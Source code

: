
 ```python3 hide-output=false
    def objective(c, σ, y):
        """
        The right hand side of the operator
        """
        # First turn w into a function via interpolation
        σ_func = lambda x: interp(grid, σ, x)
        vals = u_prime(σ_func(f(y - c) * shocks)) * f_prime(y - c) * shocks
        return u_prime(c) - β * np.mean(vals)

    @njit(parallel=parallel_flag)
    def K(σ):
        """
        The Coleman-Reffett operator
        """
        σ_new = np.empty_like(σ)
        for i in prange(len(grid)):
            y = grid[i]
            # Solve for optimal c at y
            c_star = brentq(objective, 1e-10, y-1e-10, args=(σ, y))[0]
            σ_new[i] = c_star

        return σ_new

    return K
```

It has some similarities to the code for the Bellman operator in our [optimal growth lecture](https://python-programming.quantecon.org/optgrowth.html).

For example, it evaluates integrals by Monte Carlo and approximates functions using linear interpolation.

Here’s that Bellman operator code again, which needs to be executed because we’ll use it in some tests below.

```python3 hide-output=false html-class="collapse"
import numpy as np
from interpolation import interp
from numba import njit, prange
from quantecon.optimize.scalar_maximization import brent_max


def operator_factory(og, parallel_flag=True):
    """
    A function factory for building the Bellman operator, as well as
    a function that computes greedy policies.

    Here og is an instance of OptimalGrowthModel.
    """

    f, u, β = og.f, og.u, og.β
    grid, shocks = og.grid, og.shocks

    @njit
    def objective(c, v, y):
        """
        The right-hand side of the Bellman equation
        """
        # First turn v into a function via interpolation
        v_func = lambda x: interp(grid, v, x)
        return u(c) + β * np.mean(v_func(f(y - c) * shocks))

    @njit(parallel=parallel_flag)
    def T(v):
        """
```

◆ ◆ ◆ ◆

→ **Exercise instructions**
Which lines contain "mean"? Copy each of them from the listing.

→ **Problem solution**
        return u_prime(c) - β * np.mean(vals)
        return u(c) + β * np.mean(v_func(f(y - c) * shocks))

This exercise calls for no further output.